A biopsy is surgery to remove a sample of tissue. A pathologist examines the biopsied tissue under a microscope to see if any cancer is present.
The diagnosis of breast cancer depends upon examination of tissue or cells removed by biopsy. A biopsy is the only way to know for sure if a breast change is benign or malignant.
There are a number of methods, depending upon the size and location of the lump or suspicious area, and the general health of the patient. These include:
Aspiration: The use of a needle and syringe to try to drain the lump
Fine-needle aspiration: The use of a thin needle and syringe to collect cell clumps or single cells from the lump. Used for cysts and sometimes to sample cells from masses with or without calcifications.
Aspiration is the fastest and easiest method to perform biopsies, with rapid results and no stitches or scarring. However, the small sample size can lead to incomplete assessment or misdiagnosis.
Core needle biopsy: The removal of a small piece of breast tissue using a needle that has a special cutting edge. It takes sample tissue from solid mass or calcium deposits. There are several needle insertions, but no stitches or internal scar. The larger sample can lead to more accurate diagnosis, although it is still limited enough to possibly underestimate more serious diagnosis.
Vacuum assisted biopsy: The removal of multiple samples of breast tissue via a fairly new technique. Excellent for calcium deposits; can remove several large samples with one needle insertion; no stitches and minimal scarring. It may be less accurate than surgical biopsy to remove the entire lesion, and is not ideal for hard-to-reach area (i.e., near chest wall).
Excisional biopsy: The removal of the entire lump. Used most often, it is the current “standard” procedure for small (less than about an inch in diameter) lumps. Also called a lumpectomy.
Incisional biopsy: The removal of part of the lump. This method may be used if the breast lump is large.
Both excisional and incisional biopsies are called open surgical biopsies. They are used for masses, hard-to-reach lesions, multiple lesions and masses with micro-calcifications. They give the largest tissue sample, which gives the near 100% diagnosis. These require stitches and a longer recovery, and permanent scarring may make future mammograms difficult to read.
Mammographic localization with biopsy: Used when a possible breast tissue abnormality can be seen on a mammogram but cannot be felt. The mammogram is used as a guide for placing small needles at the site of the breast abnormality. Sometimes, dye is used instead of needles to mark the site. The suspicious tissue can then be removed surgically for examination. Another mammogram of the specimen is obtained to document that the lesion was excised.
Computerized Stereotactic Modifications have been added to mammographic units in order to localize abnormalities and perform needle biopsy without surgery. Under mammographic guidance, a biopsy needle can be inserted into the lesion in the mammographer’s suite, and a core of tissue or cells can be examined.
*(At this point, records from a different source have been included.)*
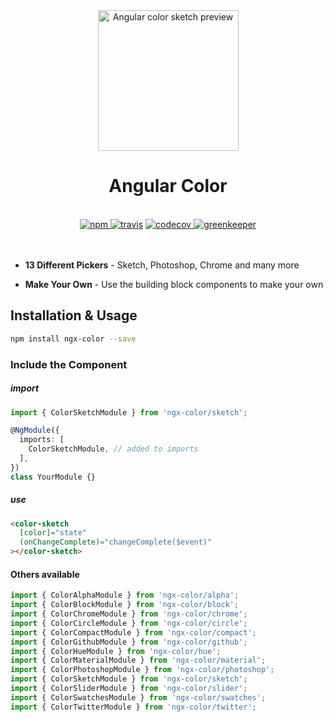<div align="center">
  <img src="https://raw.githubusercontent.com/scttcper/ngx-color/master/misc/sketch-example.png" width="225" alt="Angular color sketch preview">
  <br>
  <h1>Angular Color</h1>
  <br>
  <a href="https://www.npmjs.org/package/ngx-color">
    <img src="https://badge.fury.io/js/ngx-color.svg" alt="npm">
  </a> 
  <a href="https://travis-ci.org/scttcper/ngx-color">
    <img src="https://travis-ci.org/scttcper/ngx-color.svg?branch=master" alt="travis"></a> 
  <a href="https://codecov.io/github/scttcper/ngx-color">
    <img src="https://img.shields.io/codecov/c/github/scttcper/ngx-color.svg" alt="codecov">
  </a>
  <a href="https://greenkeeper.io/">
    <img src="https://badges.greenkeeper.io/scttcper/ngx-color.svg" alt="greenkeeper">
  </a>
</div>

<br>
<br>


* **13 Different Pickers** - Sketch, Photoshop, Chrome and many more

* **Make Your Own** - Use the building block components to make your own

## Installation & Usage

```sh
npm install ngx-color --save
```

### Include the Component

##### import
```ts
import { ColorSketchModule } from 'ngx-color/sketch';

@NgModule({
  imports: [
    ColorSketchModule, // added to imports
  ],
})
class YourModule {}
```

##### use
```html
<color-sketch
  [color]="state"
  (onChangeComplete)="changeComplete($event)"
></color-sketch>
```

#### Others available
```ts
import { ColorAlphaModule } from 'ngx-color/alpha';
import { ColorBlockModule } from 'ngx-color/block';
import { ColorChromeModule } from 'ngx-color/chrome';
import { ColorCircleModule } from 'ngx-color/circle';
import { ColorCompactModule } from 'ngx-color/compact';
import { ColorGithubModule } from 'ngx-color/github';
import { ColorHueModule } from 'ngx-color/hue';
import { ColorMaterialModule } from 'ngx-color/material';
import { ColorPhotoshopModule } from 'ngx-color/photoshop';
import { ColorSketchModule } from 'ngx-color/sketch';
import { ColorSliderModule } from 'ngx-color/slider';
import { ColorSwatchesModule } from 'ngx-color/swatches';
import { ColorTwitterModule } from 'ngx-color/twitter';
```
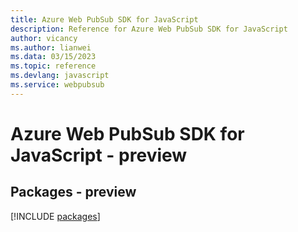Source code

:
 ```yaml
---
title: Azure Web PubSub SDK for JavaScript
description: Reference for Azure Web PubSub SDK for JavaScript
author: vicancy
ms.author: lianwei
ms.data: 03/15/2023
ms.topic: reference
ms.devlang: javascript
ms.service: webpubsub
---
```

# Azure Web PubSub SDK for JavaScript - preview
## Packages - preview
[!INCLUDE [packages](web-pubsub-index.md)]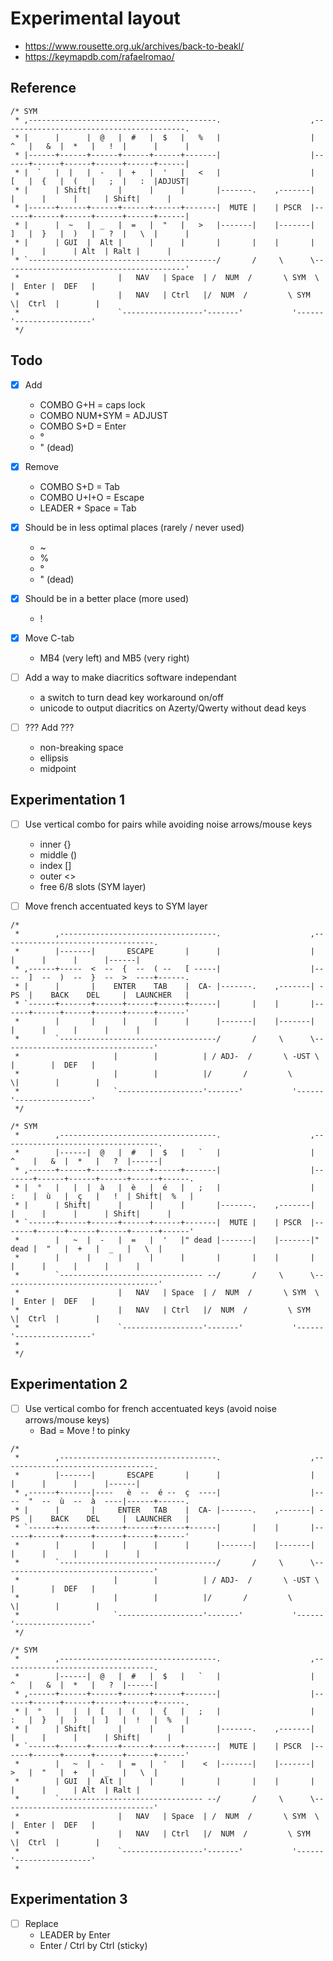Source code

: # Experimental layout

  - https://www.rousette.org.uk/archives/back-to-beakl/
  - https://keymapdb.com/rafaelromao/




## Reference

```
/* SYM
 * ,------------------------------------------.                    ,-----------------------------------------.
 * |      |      |  @   |  #   |  $   |   %   |                    |  ^   |   &  |  *   |   !  |      |      |
 * |------+------+------+------+------+-------|                    |------+------+------+------+------+------|
 * |  `   |  |   |  -   |  +   |  '   |   <   |                    |  [   |  {   |  (   |   ;  |   :  |ADJUST|
 * |      | Shift|      |      |      |       |-------.    ,-------|      |      |      |      | Shift|      |
 * |------+------+------+------+------+-------|  MUTE |    | PSCR  |------+------+------+------+------+------|
 * |      |  ~   |  _   |  =   |  "   |   >   |-------|    |-------|  ]   |  }   |  )   |   ?  |   \  |      |
 * |      | GUI  |  Alt |      |      |       |       |    |       |      |      |      | Alt  | Ralt |      |
 * `------------------------------------------/       /     \      \-----------------------------------------'
 *                      |   NAV   | Space  | /  NUM  /       \ SYM  \ |  Enter |  DEF   |
 *                      |   NAV   | Ctrl   |/  NUM  /         \ SYM  \|  Ctrl  |        |
 *                      `------------------'-------'           '------'-----------------'
 */
```

## Todo

  - [x] Add
    - COMBO G+H = caps lock
    - COMBO NUM+SYM = ADJUST
    - COMBO S+D = Enter
    - °
    - " (dead)

  - [x] Remove
    - COMBO S+D = Tab
    - COMBO U+I+O = Escape
    - LEADER + Space = Tab

  - [x] Should be in less optimal places (rarely / never used)
    - ~
    - %
    - °
    - " (dead)

  - [x] Should be in a better place (more used)
    - !

  - [x] Move C-tab
    - MB4 (very left) and MB5 (very right)

  - [ ] Add a way to make diacritics software independant
    - a switch to turn dead key workaround on/off
    - unicode to output diacritics on Azerty/Qwerty without dead keys

 - [ ] ??? Add ???
    - non-breaking space
    - ellipsis
    - midpoint


## Experimentation 1

  - [ ] Use vertical combo for pairs while avoiding noise arrows/mouse keys
    - inner {}
    - middle ()
    - index []
    - outer <>
    - free 6/8 slots (SYM layer)

  - [ ] Move french accentuated keys to SYM layer


```
/*
 *        ,-----------------------------------.                    ,----------------------------------.
 *        |-------|       ESCAPE       |      |                    |      |      |      |      |------|
 * ,------+-----  <  --  {  --  ( --   [ -----|                    |----  ]  --  )  --  }  --  >  ----+------.
 * |      |       |    ENTER    TAB    |  CA- |-------.    ,-------| -PS  |    BACK    DEL     |  LAUNCHER   |
 * `------+-------+------+------+------+------|       |    |       |------+------+------+------+------+------'
 *        |       |      |      |      |      |-------|    |-------|      |      |      |      |      |
 *        `-----------------------------------/       /     \      \----------------------------------'
 *                     |        |          | / ADJ-  /       \ -UST \ |        |  DEF   |
 *                     |        |          |/       /         \      \|        |        |
 *                     `-------------------'-------'           '------'-----------------'
 */

/* SYM
 *        ,-----------------------------------.                    ,-----------------------------------.
 *        |------|  @   |  #   |  $   |   `   |                    |  ^    |   &  |  *   |   ?  |------|
 * ,------+------+------+------+------+-------|                    |-------+------+------+------+------+------.
 * |  °   |   |  |  à   |  è   |  é   |   ;   |                    |  :    |  ù   |  ç   |   !  | Shift|  %   |
 * |      | Shift|      |      |      |       |-------.    ,-------|       |      |      |      | Shift|      |
 * `------+------+------+------+------+-------|  MUTE |    | PSCR  |-------+------+------+------+------+------'
 *        |   ~  |  -   |  =   |  '   |" dead |-------|    |-------|" dead |  "   |  +   |  _   |   \  |
 *        |      |      |      |      |       |       |    |       |       |      |      |      |      |
 *        `-------------------------------- --/       /     \      \-----------------------------------'
 *                      |   NAV   | Space  | /  NUM  /       \ SYM  \ |  Enter |  DEF   |
 *                      |   NAV   | Ctrl   |/  NUM  /         \ SYM  \|  Ctrl  |        |
 *                      `------------------'-------'           '------'-----------------'
 *
 */
```


## Experimentation 2

  - [ ] Use vertical combo for french accentuated keys (avoid noise arrows/mouse keys)
    - Bad = Move ! to pinky


```
/*
 *        ,-----------------------------------.                    ,----------------------------------.
 *        |-------|       ESCAPE       |      |                    |      |      |      |      |------|
 * ,------+-------|----   è  --  é --  ç  ----|                    |----  "  --  ù  --  à  ----|------+------.
 * |      |       |     ENTER   TAB    |  CA- |-------.    ,-------| -PS  |    BACK    DEL     |  LAUNCHER   |
 * `------+-------+------+------+------+------|       |    |       |------+------+------+------+------+------'
 *        |       |      |      |      |      |-------|    |-------|      |      |      |      |      |
 *        `-----------------------------------/       /     \      \----------------------------------'
 *                     |        |          | / ADJ-  /       \ -UST \ |        |  DEF   |
 *                     |        |          |/       /         \      \|        |        |
 *                     `-------------------'-------'           '------'-----------------'
 */

/* SYM
 *        ,-----------------------------------.                    ,----------------------------------.
 *        |------|  @   |  #   |  $   |   `   |                    |  ^   |   &  |  *   |   ?  |------|
 * ,------+------+------+------+------+-------|                    |------+------+------+------+------+------.
 * |  °   |   |  |  [   |  (   |  {   |   ;   |                    |  :   |  }   |  )   |  ]   |  !   |  %   |
 * |      | Shift|      |      |      |       |-------.    ,-------|      |      |      |      | Shift|      |
 * `------+------+------+------+------+-------|  MUTE |    | PSCR  |------+------+------+------+------+------'
 *        |   ~  |  -   |  =   |  '   |    <  |-------|    |-------|  >   |  "   |  +   |  _   |   \  |
 *        | GUI  |  Alt |      |      |       |       |    |       |      |      |      | Alt  | Ralt |
 *        `-------------------------------- --/       /     \      \----------------------------------'
 *                      |   NAV   | Space  | /  NUM  /       \ SYM  \ |  Enter |  DEF   |
 *                      |   NAV   | Ctrl   |/  NUM  /         \ SYM  \|  Ctrl  |        |
 *                      `------------------'-------'           '------'-----------------'
 *
```


## Experimentation 3

  - [ ] Replace
    - LEADER by Enter
    - Enter / Ctrl by Ctrl (sticky)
What type of biopsy do you recommend?
What is the procedure of the biopsy?
Are there any risks or complications associated with the biopsy?
How many of each of these types of biopsies do you perform each year?
Will the biopsy leave a scar?
What can be expected after the biopsy?
Will the biopsy remove part or all of the lump?
Will the biopsy be done under a local or general anesthesia?
What anesthesia will be used and what are the side effects?
How long will it take to get the results from the pathologist?
What type of tests will the pathologist do on the breast tissue? What is the accuracy of the different tests?
Is there any alternative to the biopsy?